Put more money in your pocket today
The first example illustrates the goal of saving $200 or 10% of pay. The goal is to save $5,200 each year. The person has their paycheck taxed and then invests or saves.

In Example 1, the person is paid $2,000 in wages and after federal, state, and social security withholdings has $1,305 deposited into their bank account. Our example then invests $200 into their investment account. They have accomplished their goal to save 10% of their pay. After a year, $5,200 will be contributed to the investment account. Additionally, the person has $28,730 (26 x $1,105) to spend throughout the year.
However, by using a pretax account, we can improve these figures by saving before being taxed. In the second example, instead of saving after being paid, the person elects to have 10% of pay withheld and contributed on a pre-tax basis to a 401(k) account on their behalf. The numbers look like this:

The savings are deducted from pay before taxes are calculated. Less federal and state taxes are withheld (note: social security remains the same at $153; there is no reduction for 401(k) savings). The results is $200 is saved through the 401(k) but the net pay to the bank account is $1,159 or $54 higher than the first example. The person still hits their goal of saving $5,200 during the year. However, now they have $30,139 (26 x $1,159) to spend throughout the year.
In both examples, the person attained their goal of saving $5,200. Yet by understanding the tax implications of saving pre-tax versus after tax more money can be put into your pocket.
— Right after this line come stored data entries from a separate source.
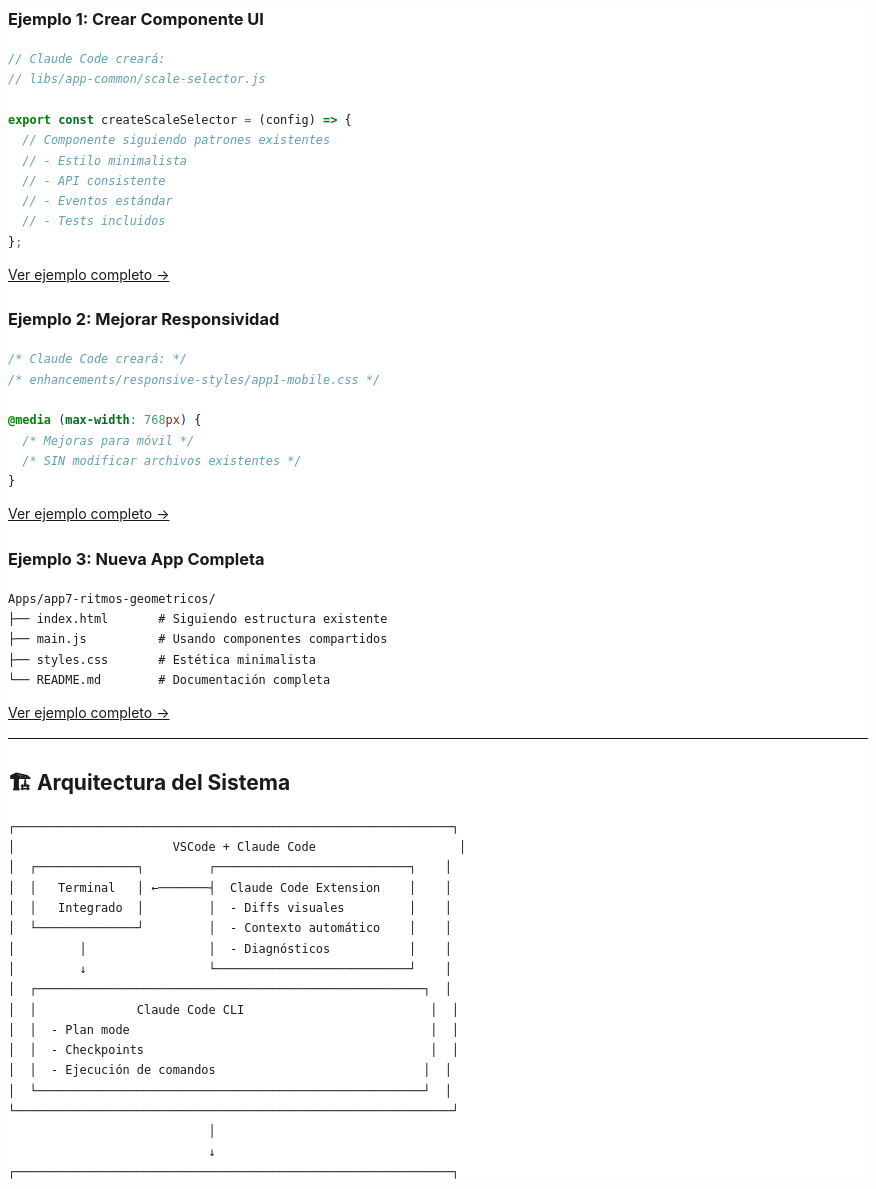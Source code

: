 ### Ejemplo 1: Crear Componente UI

```javascript
// Claude Code creará:
// libs/app-common/scale-selector.js

export const createScaleSelector = (config) => {
  // Componente siguiendo patrones existentes
  // - Estilo minimalista
  // - API consistente
  // - Eventos estándar
  // - Tests incluidos
};
```

[Ver ejemplo completo →](./EJEMPLOS-PRACTICOS-AGENTES.md#ejemplo-2)

### Ejemplo 2: Mejorar Responsividad

```css
/* Claude Code creará: */
/* enhancements/responsive-styles/app1-mobile.css */

@media (max-width: 768px) {
  /* Mejoras para móvil */
  /* SIN modificar archivos existentes */
}
```

[Ver ejemplo completo →](./EJEMPLOS-PRACTICOS-AGENTES.md#ejemplo-3)

### Ejemplo 3: Nueva App Completa

```
Apps/app7-ritmos-geometricos/
├── index.html       # Siguiendo estructura existente
├── main.js          # Usando componentes compartidos
├── styles.css       # Estética minimalista
└── README.md        # Documentación completa
```

[Ver ejemplo completo →](./EJEMPLOS-PRACTICOS-AGENTES.md#ejemplo-4)

---

## 🏗️ Arquitectura del Sistema

```
┌─────────────────────────────────────────────────────────────┐
│                      VSCode + Claude Code                    │
│  ┌──────────────┐         ┌───────────────────────────┐    │
│  │   Terminal   │ ←───────┤  Claude Code Extension    │    │
│  │   Integrado  │         │  - Diffs visuales         │    │
│  └──────────────┘         │  - Contexto automático    │    │
│         │                 │  - Diagnósticos           │    │
│         ↓                 └───────────────────────────┘    │
│  ┌──────────────────────────────────────────────────────┐  │
│  │              Claude Code CLI                          │  │
│  │  - Plan mode                                          │  │
│  │  - Checkpoints                                        │  │
│  │  - Ejecución de comandos                             │  │
│  └──────────────────────────────────────────────────────┘  │
└─────────────────────────────────────────────────────────────┘
                            │
                            ↓
┌─────────────────────────────────────────────────────────────┐
```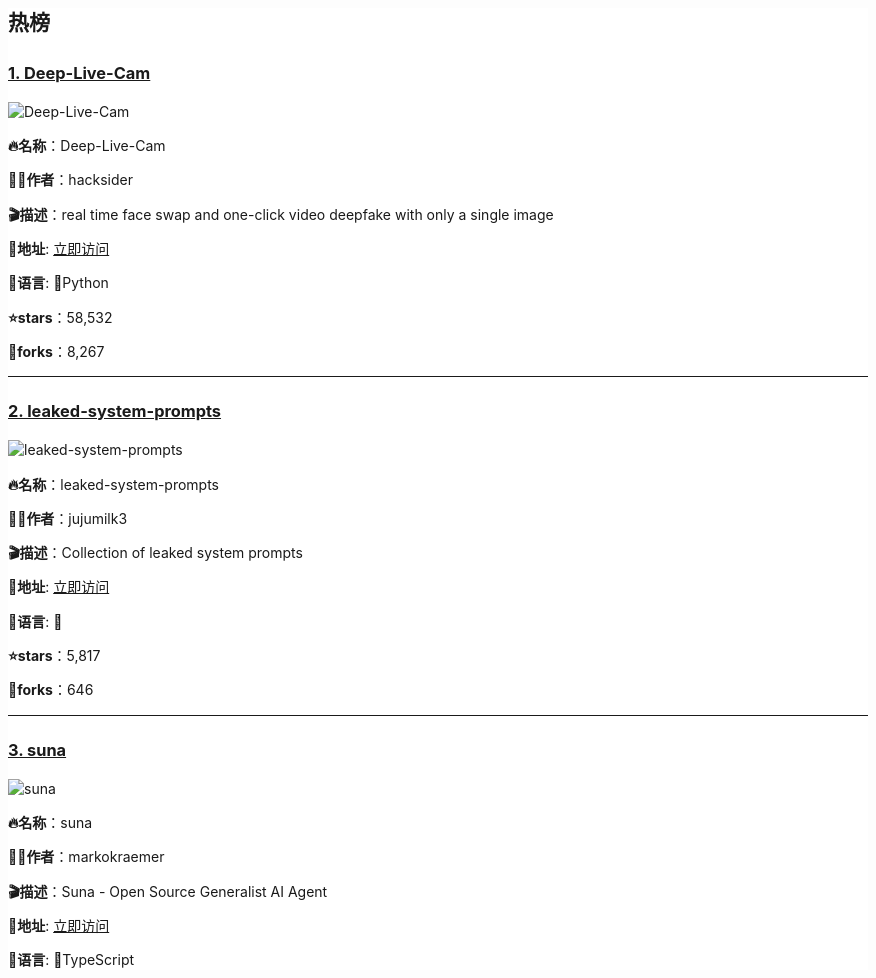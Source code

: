 ##  热榜

### [1. Deep-Live-Cam](https://github.com//hacksider/Deep-Live-Cam) 

![Deep-Live-Cam](https://s0.wp.com/mshots/v1/https://github.com//hacksider/Deep-Live-Cam?w=600&h=450) 

**🔥名称**：Deep-Live-Cam 

**🧑‍💻作者**：hacksider 

**🎬描述**：real time face swap and one-click video deepfake with only a single image 

**🔗地址**: [立即访问](https://github.com//hacksider/Deep-Live-Cam) 

**👀语言**: 🔺Python 

**⭐stars**：58,532 

**📍forks**：8,267 

--- 

### [2. leaked-system-prompts](https://github.com//jujumilk3/leaked-system-prompts) 

![leaked-system-prompts](https://s0.wp.com/mshots/v1/https://github.com//jujumilk3/leaked-system-prompts?w=600&h=450) 

**🔥名称**：leaked-system-prompts 

**🧑‍💻作者**：jujumilk3 

**🎬描述**：Collection of leaked system prompts 

**🔗地址**: [立即访问](https://github.com//jujumilk3/leaked-system-prompts) 

**👀语言**: 🔺 

**⭐stars**：5,817 

**📍forks**：646 

--- 

### [3. suna](https://github.com//kortix-ai/suna) 

![suna](https://s0.wp.com/mshots/v1/https://github.com//kortix-ai/suna?w=600&h=450) 

**🔥名称**：suna 

**🧑‍💻作者**：markokraemer 

**🎬描述**：Suna - Open Source Generalist AI Agent 

**🔗地址**: [立即访问](https://github.com//kortix-ai/suna) 

**👀语言**: 🔺TypeScript 
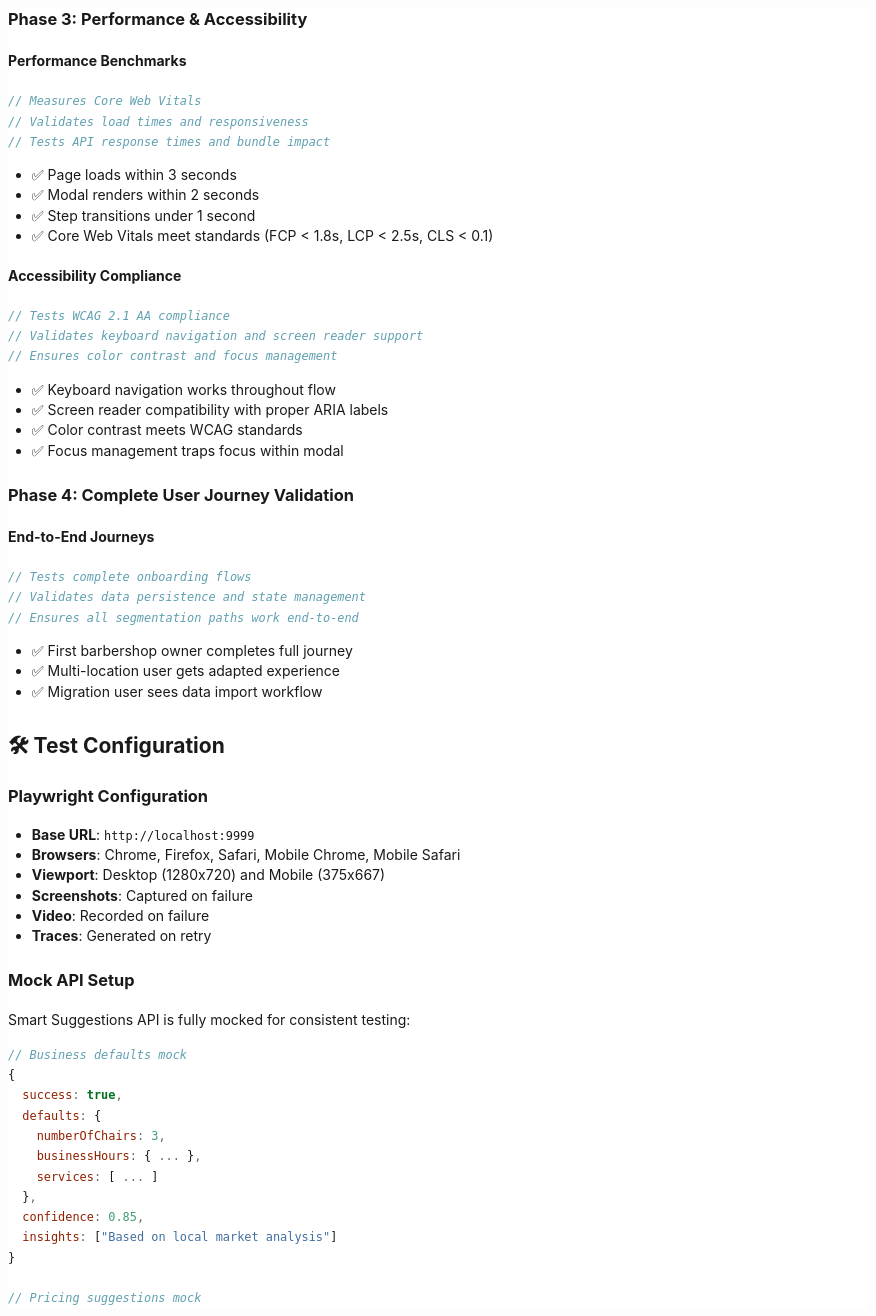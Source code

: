 ### **Phase 3: Performance & Accessibility**

#### Performance Benchmarks
```javascript
// Measures Core Web Vitals
// Validates load times and responsiveness
// Tests API response times and bundle impact
```
- ✅ Page loads within 3 seconds
- ✅ Modal renders within 2 seconds  
- ✅ Step transitions under 1 second
- ✅ Core Web Vitals meet standards (FCP < 1.8s, LCP < 2.5s, CLS < 0.1)

#### Accessibility Compliance
```javascript
// Tests WCAG 2.1 AA compliance
// Validates keyboard navigation and screen reader support
// Ensures color contrast and focus management
```
- ✅ Keyboard navigation works throughout flow
- ✅ Screen reader compatibility with proper ARIA labels
- ✅ Color contrast meets WCAG standards
- ✅ Focus management traps focus within modal

### **Phase 4: Complete User Journey Validation**

#### End-to-End Journeys
```javascript  
// Tests complete onboarding flows
// Validates data persistence and state management
// Ensures all segmentation paths work end-to-end
```
- ✅ First barbershop owner completes full journey
- ✅ Multi-location user gets adapted experience
- ✅ Migration user sees data import workflow

## 🛠 Test Configuration

### **Playwright Configuration**
- **Base URL**: `http://localhost:9999`
- **Browsers**: Chrome, Firefox, Safari, Mobile Chrome, Mobile Safari
- **Viewport**: Desktop (1280x720) and Mobile (375x667)
- **Screenshots**: Captured on failure
- **Video**: Recorded on failure
- **Traces**: Generated on retry

### **Mock API Setup**
Smart Suggestions API is fully mocked for consistent testing:

```javascript
// Business defaults mock
{
  success: true,
  defaults: {
    numberOfChairs: 3,
    businessHours: { ... },
    services: [ ... ]
  },
  confidence: 0.85,
  insights: ["Based on local market analysis"]
}

// Pricing suggestions mock  
```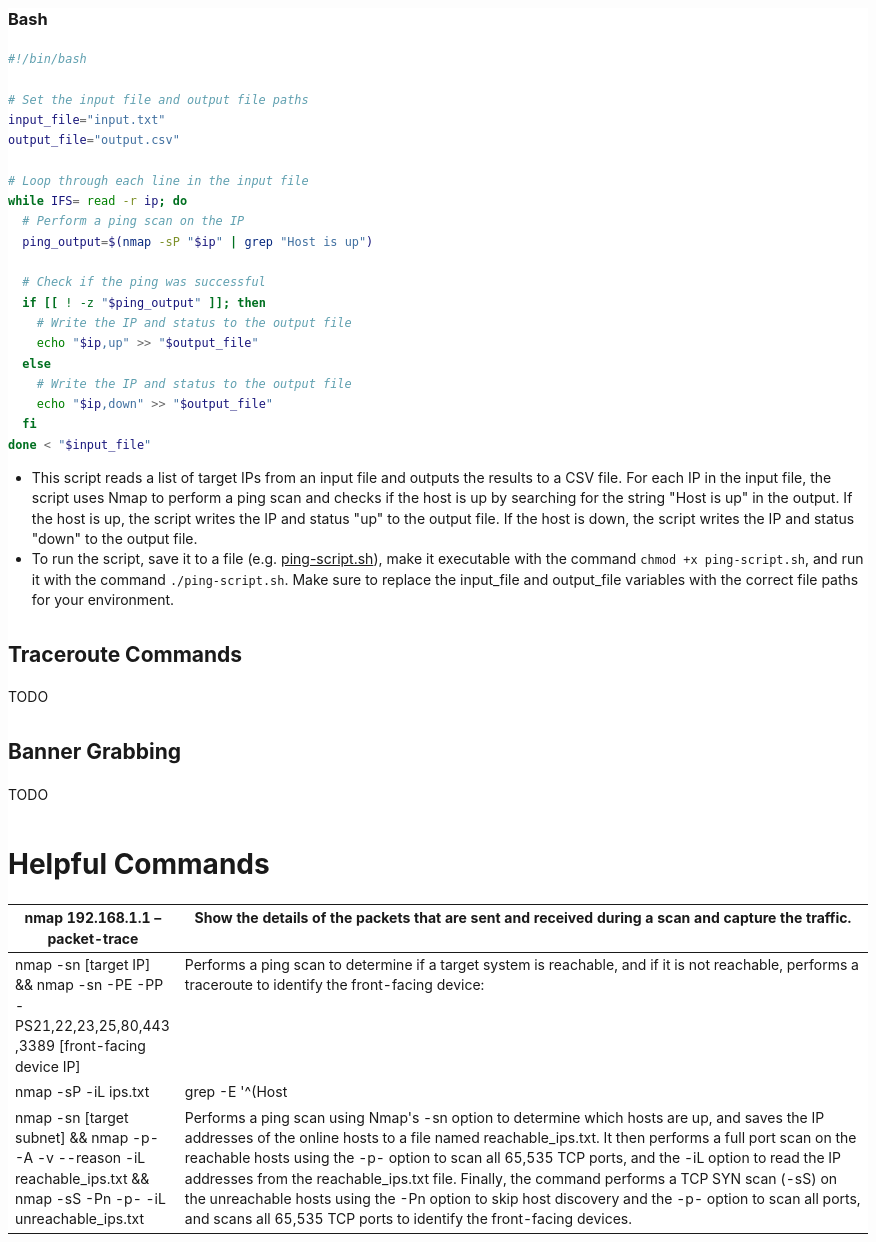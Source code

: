 ### Bash

```bash
#!/bin/bash

# Set the input file and output file paths
input_file="input.txt"
output_file="output.csv"

# Loop through each line in the input file
while IFS= read -r ip; do
  # Perform a ping scan on the IP
  ping_output=$(nmap -sP "$ip" | grep "Host is up")
  
  # Check if the ping was successful
  if [[ ! -z "$ping_output" ]]; then
    # Write the IP and status to the output file
    echo "$ip,up" >> "$output_file"
  else
    # Write the IP and status to the output file
    echo "$ip,down" >> "$output_file"
  fi
done < "$input_file"
```

- This script reads a list of target IPs from an input file and outputs the results to a CSV file. For each IP in the input file, the script uses Nmap to perform a ping scan and checks if the host is up by searching for the string "Host is up" in the output. If the host is up, the script writes the IP and status "up" to the output file. If the host is down, the script writes the IP and status "down" to the output file.
- To run the script, save it to a file (e.g. [ping-script.sh](http://ping-script.sh/)), make it executable with the command `chmod +x ping-script.sh`, and run it with the command `./ping-script.sh`. Make sure to replace the input\_file and output\_file variables with the correct file paths for your environment.

## Traceroute Commands

TODO

## Banner Grabbing

TODO

# Helpful Commands

| nmap 192.168.1.1 –packet-trace | Show the details of the packets that are sent and received during a scan and capture the traffic. |
| --- | --- |
| nmap -sn [target IP] && nmap -sn -PE -PP -PS21,22,23,25,80,443,3389 [front-facing device IP] | Performs a ping scan to determine if a target system is reachable, and if it is not reachable, performs a traceroute to identify the front-facing device: |
| nmap -sP -iL ips.txt | grep -E '^(Host|MAC|Nmap)' | tee ping_scan.txt && grep -E '^Host' ping_scan.txt | cut -d " " -f 2 | xargs -I {} nmap -A -v --reason {} | tee scan_results.txt && grep -E 'ICMP Time Exceeded' ping_scan.txt | cut -d " " -f 2 | xargs -I {} traceroute -n {} | Uses ping to test the reachability of a list of IP addresses, performs scans on successful ones, and performs traceroute to identify the front-facing device for unsuccessful ones |
| nmap -sn [target subnet] && nmap -p- -A -v --reason -iL reachable_ips.txt && nmap -sS -Pn -p- -iL unreachable_ips.txt | Performs a ping scan using Nmap's -sn option to determine which hosts are up, and saves the IP addresses of the online hosts to a file named reachable_ips.txt. It then performs a full port scan on the reachable hosts using the -p- option to scan all 65,535 TCP ports, and the -iL option to read the IP addresses from the reachable_ips.txt file. Finally, the command performs a TCP SYN scan (-sS) on the unreachable hosts using the -Pn option to skip host discovery and the -p- option to scan all ports, and scans all 65,535 TCP ports to identify the front-facing devices.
Simply by saving $200 inside the pre-tax 401(k) before being paid rather than investing $200 after taxes creates $1,409 each year to spend on other things.
Put more money into your retirement accounts
Let’s change the goal. Let’s look at an example of maximizing savings with a focus on the amount of net pay left over. How can we put more money into retirement accounts without having an impact on the final take home pay? In the example, the person was perfectly happy to have $1,105 left over each pay period. That’s what we want our end result to be and at the same time put more money into retirement accounts.
This is where it gets interesting! For Example 3 we try to solve for the amount to be withheld pretax to the 401(k) while maintaining a $1,105 deposit to the bank account.

The results are pretty amazing. In both examples the person has $1,105 at the end of each pay period to spend. There’s no difference in the standard of living. But using the right type of account can make a big difference. The amount that can be saved on a pretax basis in a 401(k) account increases by 37% compared to saving on an after tax basis. $274 versus $200. The annual savings increases to $7,124 or $1,924 more than an after tax investment of $5,200. That’s pretty significant.
Health Savings Accounts can be even more attractive
A Health Savings Account (HSA) can make this even more attractive. If you have access to an HSA then I strongly encourage you consider using it as a long term savings vehicle for retirement. To maximize the benefit of an HSA, the account must be used for medical expenses.
When retired you will undoubtably have medical expenses. Rather than tap your taxable 401(k) account use a tax free HSA. HSAs have three powerful tax benefits:
- Tax Exempt Savings
- Tax Deferred Growth
- Tax Free Withdrawals when use to pay for medical expenses.
For 2021, the annual contribution limits are $3,600 for singles and $7,200 for married filing jointly. While not as high as 401(k) limits ($19,000 annually or $25,000 for those age 50+), over time a significant amount can be accrued in an HSA to offset future medical costs. Not surprisingly, medical costs in retirement are projected to be a large expenditure. According to Fidelity Investments, a couple turning 65 in 2020 will need $295,000 to cover medical expenses in retirement.
The other benefit of saving in an HSA compared to a 401(k) is a reduction in social security taxes. Unlike a 401(k), contributions to an HSA are not subject to the combined 7.65% social security withholding. For every $1,000 contributed, $76.50 in social security withholding is avoided.
HSAs can maximize your savings
So, how does this help our goal of maximizing savings while retaining enough money to pay for other expenses during the month? Look at the fourth example for the answer. Here, the person maximizes the savings in the HSA first ($138 x 26 = $3,588…close enough to the $3,600 annual limit). Then saves as much as they can in the 401(k) but stops when the net pay equals $1,105.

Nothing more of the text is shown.